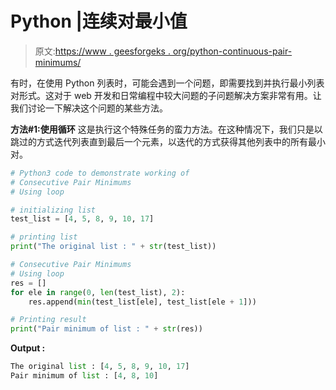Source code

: # Python |连续对最小值

> 原文:[https://www . geesforgeks . org/python-continuous-pair-minimums/](https://www.geeksforgeeks.org/python-consecutive-pair-minimums/)

有时，在使用 Python 列表时，可能会遇到一个问题，即需要找到并执行最小列表对形式。这对于 web 开发和日常编程中较大问题的子问题解决方案非常有用。让我们讨论一下解决这个问题的某些方法。

**方法#1:使用循环**
这是执行这个特殊任务的蛮力方法。在这种情况下，我们只是以跳过的方式迭代列表直到最后一个元素，以迭代的方式获得其他列表中的所有最小对。

```py
# Python3 code to demonstrate working of
# Consecutive Pair Minimums
# Using loop

# initializing list
test_list = [4, 5, 8, 9, 10, 17]

# printing list
print("The original list : " + str(test_list))

# Consecutive Pair Minimums
# Using loop
res = []
for ele in range(0, len(test_list), 2):
    res.append(min(test_list[ele], test_list[ele + 1]))

# Printing result
print("Pair minimum of list : " + str(res))
```

**Output :**

```py
The original list : [4, 5, 8, 9, 10, 17]
Pair minimum of list : [4, 8, 10]

```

= = = =

_Assigned task_: From the entries above, output every line exactly and omit any image.

_Exercise response_:
Source code

: # Python |连续对最小值

> 原文:[https://www . geesforgeks . org/python-continuous-pair-minimums/](https://www.geeksforgeeks.org/python-consecutive-pair-minimums/)

有时，在使用 Python 列表时，可能会遇到一个问题，即需要找到并执行最小列表对形式。这对于 web 开发和日常编程中较大问题的子问题解决方案非常有用。让我们讨论一下解决这个问题的某些方法。

**方法#1:使用循环**
这是执行这个特殊任务的蛮力方法。在这种情况下，我们只是以跳过的方式迭代列表直到最后一个元素，以迭代的方式获得其他列表中的所有最小对。

```py
# Python3 code to demonstrate working of
# Consecutive Pair Minimums
# Using loop

# initializing list
test_list = [4, 5, 8, 9, 10, 17]

# printing list
print("The original list : " + str(test_list))

# Consecutive Pair Minimums
# Using loop
res = []
for ele in range(0, len(test_list), 2):
    res.append(min(test_list[ele], test_list[ele + 1]))

# Printing result
print("Pair minimum of list : " + str(res))
```

**Output :**

```py
The original list : [4, 5, 8, 9, 10, 17]
Pair minimum of list : [4, 8, 10]

```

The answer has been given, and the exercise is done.